Recuerdo el sol saliendo en las mañanas frías entre los techos llenos de humedad y los cables de luz, la dulce oscuridad que reinaba alrededor de los focos de luz que amarillentos pintaban las húmedas calles, la sonrisa de los niños cubiertos de tierra y los recuerdos bañados en polvo, casi como una pequeña postal de algún lugar que he olvidado o que jamas hemos visitado, así se presentan hoy y siempre estos bellos tesoros. La niebla salitre cubriendo nuestros pasos entre las yerbas y el frío que solía cubrirnos como compañero a lo largo de nuestro tiempo.

Vivíamos entre mortales tratando de soñar como sueñan aquellos que no tienen dios; a veces siendo profundos otras superficiales dependiendo que tanto estuviéramos dispuestos a abrir nuestra alma. La ropa cubierta de polvo o tierra era nuestra forma de entender que eramos materia de un mismo lugar.

No hay nada que un amargo no arregle, ni una luz más clara que la de los focos viejos en medio de un frío salón; nuestra alegría son las flores, una cubeta con agua en el pozo, un café por las noches de no dormir, nuestros días felices son en el frío, con la lluvia y el hambre calándonos el cuerpo hasta enfermar y mostrarnos lo fácil que se puede corromper esta existencia.

Nuestra propia soledad es el hogar que noche con noche nos cobija a lo largo de cada uno de nuestros viajes, quizás una sonrisa es la mejor resignación y la lágrima más secreta  ante todo aquello que nos consume. La dicha está hecha de pequeñas cosas, de flores y risas, del anhelo de un amante que nunca llegará o el creer que la vida merece ser vivida después de todo, no es descomunal ni se derrama como el agua de los ríos, es pequeña, como los granos de la arena en una playa.

¿Acaso hay razón para no creer que fuéramos felices? ¿o que es lo que radica en la felicidad? Triste sería encasillar nuestra alegría en una desesperada mirada occidental donde  esperáramos llegar  siempre a la vuelta de la esquina; quizás la vida no es perfecta, solo es feliz, quizás la misma humanidad es lo que hace perfecta la imperfección, entender este ciclo que sigue y avanza, quizás, solo quizás esa alegría que todos creemos tener en realidad no es más que una melancolía al entender como nuestro mundo no es lo que  nos pintaron y que aún la realidad más dura nos puede arrancar una sonrisa si sabemos adonde voltear.

Melancolía y nostalgia bailan esta tarde de la mano siguiendo las marchas de reencuentro e imperfección de Beirut, invitan a cantar y a sonreír recuerdos que hoy cargan consigo lágrimas, no por dolor ni sufrimiento, sino por belleza.
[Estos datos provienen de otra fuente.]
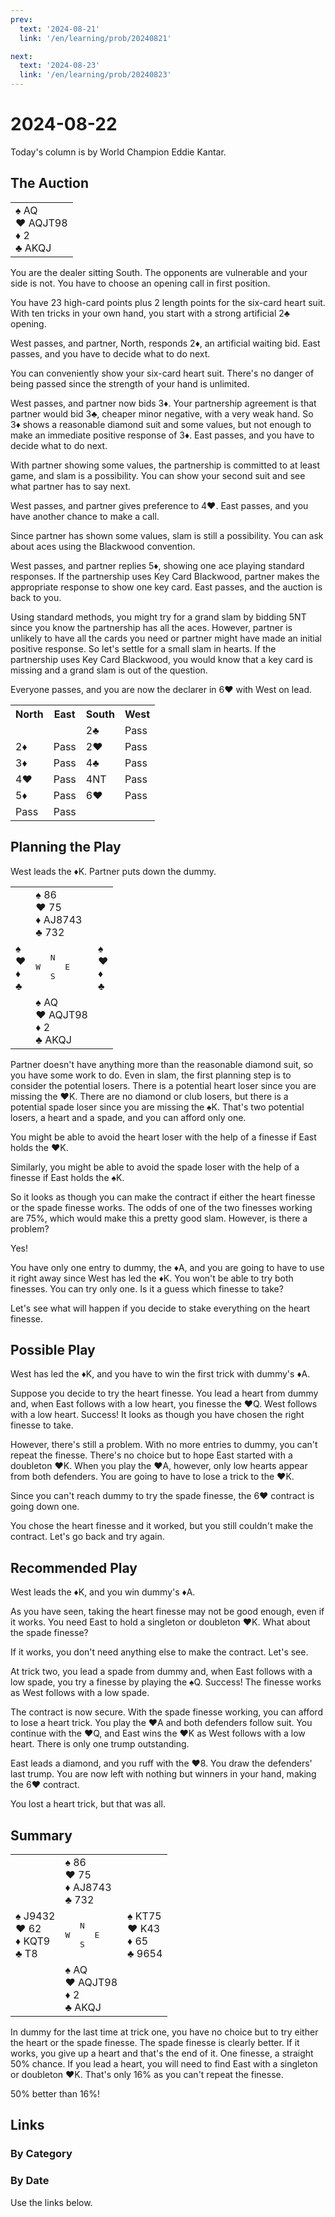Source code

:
 ```yaml
---
prev:
  text: '2024-08-21'
  link: '/en/learning/prob/20240821'

next:
  text: '2024-08-23'
  link: '/en/learning/prob/20240823'
---
```


# 2024-08-22

Today's column is by World Champion Eddie Kantar.

<Badge type="warning" text="Play"/>

## The Auction

<table class="hand">
	<tr>
		<td>♠️ AQ<br>♥️ AQJT98<br>♦️ 2<br>♣️ AKQJ</td>
	</tr>
</table>

You are the dealer sitting South. The opponents are vulnerable and your side is not. You have to choose an opening call in first position.

You have 23 high-card points plus 2 length points for the six-card heart suit. With ten tricks in your own hand, you start with a strong artificial 2♣️ opening.

West passes, and partner, North, responds 2♦️, an artificial waiting bid. East passes, and you have to decide what to do next.

You can conveniently show your six-card heart suit. There's no danger of being passed since the strength of your hand is unlimited.

West passes, and partner now bids 3♦️. Your partnership agreement is that partner would bid 3♣️, cheaper minor negative, with a very weak hand. So 3♦️ shows a reasonable diamond suit and some values, but not enough to make an immediate positive response of 3♦️. East passes, and you have to decide what to do next.

With partner showing some values, the partnership is committed to at least game, and slam is a possibility. You can show your second suit and see what partner has to say next.

West passes, and partner gives preference to 4♥️. East passes, and you have another chance to make a call.

Since partner has shown some values, slam is still a possibility. You can ask about aces using the Blackwood convention.

West passes, and partner replies 5♦️, showing one ace playing standard responses. If the partnership uses Key Card Blackwood, partner makes the appropriate response to show one key card. East passes, and the auction is back to you.

Using standard methods, you might try for a grand slam by bidding 5NT since you know the partnership has all the aces. However, partner is unlikely to have all the cards you need or partner might have made an initial positive response. So let's settle for a small slam in hearts. If the partnership uses Key Card Blackwood, you would know that a key card is missing and a grand slam is out of the question.

Everyone passes, and you are now the declarer in 6♥️ with West on
lead.

<table class="auction">
	<tr>
		<th>North</th>
		<th>East</th>
		<th>South</th>
		<th>West</th>
	</tr>
	<tr>
		<td></td>
		<td></td>
		<td>2♣️</td>
		<td>Pass</td>
	</tr>
	<tr>
		<td>2♦️</td>
		<td>Pass</td>
		<td>2♥️</td>
		<td>Pass</td>
	</tr>
	<tr>
		<td>3♦️</td>
		<td>Pass</td>
		<td>4♣️</td>
		<td>Pass</td>
	</tr>
	<tr>
		<td>4♥️</td>
		<td>Pass</td>
		<td>4NT</td>
		<td>Pass</td>
	</tr>
	<tr>
		<td>5♦️</td>
		<td>Pass</td>
		<td>6♥️</td>
		<td>Pass</td>
	</tr>
	<tr>
		<td>Pass</td>
		<td>Pass</td>
		<td></td>
		<td></td>
	</tr>
</table>

## Planning the Play

West leads the ♦️K. Partner puts down the dummy.

<table class="deal">
	<tr>
		<td></td>
		<td>♠️ 86<br>♥️ 75<br>♦️ AJ8743<br>♣️ 732</td>
		<td></td>
	</tr>
	<tr>
		<td>♠️ <br>♥️ <br>♦️ <br>♣️ </td>
		<td><pre>   N<br>W     E<br>   S</pre></td>
		<td>♠️ <br>♥️ <br>♦️ <br>♣️ </td>
	</tr>
	<tr>
		<td></td>
		<td>♠️ AQ<br>♥️ AQJT98<br>♦️ 2<br>♣️ AKQJ</td>
		<td></td>
	</tr>
</table>

Partner doesn't have anything more than the reasonable diamond suit, so you have some work to do. Even in slam, the first planning step is to consider the potential losers. There is a potential heart loser since you are missing the ♥️K. There are no diamond or club losers, but there is a potential spade loser since you are missing the ♠️K. That's two potential losers, a heart and a spade, and you can afford only one.

You might be able to avoid the heart loser with the help of a finesse if East holds the ♥️K.

Similarly, you might be able to avoid the spade loser with the help of
a finesse if East holds the ♠️K.

So it looks as though you can make the contract if either the heart finesse or the spade finesse works. The odds of one of the two finesses working are 75%, which would make this a pretty good slam. However, is there a problem?

Yes!

You have only one entry to dummy, the ♦️A, and you are going to have to use it right away since West has led the ♦️K. You won't be able to try both finesses. You can try only one. Is it a guess which finesse to take?

Let's see what will happen if you decide to stake everything on the heart finesse.

## Possible Play

West has led the ♦️K, and you have to win the first trick with dummy's ♦️A.

Suppose you decide to try the heart finesse. You lead a heart from dummy and, when East follows with a low heart, you finesse the ♥️Q. West follows with a low heart. Success! It looks as though you have chosen the right finesse to take.

However, there's still a problem. With no more entries to dummy, you can't repeat the finesse. There's no choice but to hope East started with a doubleton ♥️K. When you play the ♥️A, however, only low hearts appear from both defenders. You are going to have to lose a trick to the ♥️K.

Since you can't reach dummy to try the spade finesse, the 6♥️ contract is going down one.

You chose the heart finesse and it worked, but you still couldn't make the contract. Let's go back and try again.

## Recommended Play

West leads the ♦️K, and you win dummy's ♦️A.

As you have seen, taking the heart finesse may not be good enough, even if it works. You need East to hold a singleton or doubleton ♥️K. What about the spade finesse?

If it works, you don't need anything else to make the contract. Let's see.

At trick two, you lead a spade from dummy and, when East follows with a low spade, you try a finesse by playing the ♠️Q. Success! The finesse works as West follows with a low spade.

The contract is now secure. With the spade finesse working, you can afford to lose a heart trick. You play the ♥️A and both defenders follow suit. You continue with the ♥️Q, and East wins the ♥️K as West follows with a low heart. There is only one trump outstanding.

East leads a diamond, and you ruff with the ♥️8. You draw the defenders' last trump. You are now left with nothing but winners in your hand, making the 6♥️ contract.

You lost a heart trick, but that was all.

## Summary

<table class="deal">
	<tr>
		<td></td>
		<td>♠️ 86<br>♥️ 75<br>♦️ AJ8743<br>♣️ 732</td>
		<td></td>
	</tr>
	<tr>
		<td>♠️ J9432<br>♥️ 62<br>♦️ KQT9<br>♣️ T8</td>
		<td><pre>   N<br>W     E<br>   S</pre></td>
		<td>♠️ KT75<br>♥️ K43<br>♦️ 65<br>♣️ 9654</td>
	</tr>
	<tr>
		<td></td>
		<td>♠️ AQ<br>♥️ AQJT98<br>♦️ 2<br>♣️ AKQJ</td>
		<td></td>
	</tr>
</table>

In dummy for the last time at trick one, you have no choice but to try either the heart or the spade finesse. The spade finesse is clearly better. If it works, you give up a heart and that's the end of it. One finesse, a straight 50% chance. If you lead a heart, you will need to find East with a singleton or doubleton ♥️K. That's only 16% as you can't repeat the finesse.

50% better than 16%!

## Links

[<Badge type="tip" text="Go to Practice"/>](/en/practice/prob/20240822)

### By Category

[<Badge type="tip" text="<--"/>](/en/learning/prob/20240819)
[<Badge type="tip" text="Calendar"/>](/en/learning/calendar/202408)
[<Badge type="info" text="-->"/>](/en/learning/prob/20240822#links)

### By Date

Use the links below.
El índigo nos vuelve a unir una vez más cantando con una voz que resuena como ecos en un hogar abandonado que alguna vez estuvo lleno de amor, el amargo corre entre mis venas, entre el recuerdo de cientos de rostros olvidados o de personas que jamás conocere. Mantengo el aliento que me ata a la realidad de estas letras y mis ojos se cierran al tratar de contener el aliento de estas notas que hoy resuenan como coros de alegría y paz. Un abrazo del índigo y del gris que se forma de la mezcla de letras y papel, que hermoso llegó a ser el pasado, que emocionante llega a ser el futuro y que insoportable es la incertidumbre del presente. Que feliz llega a ser la existencia.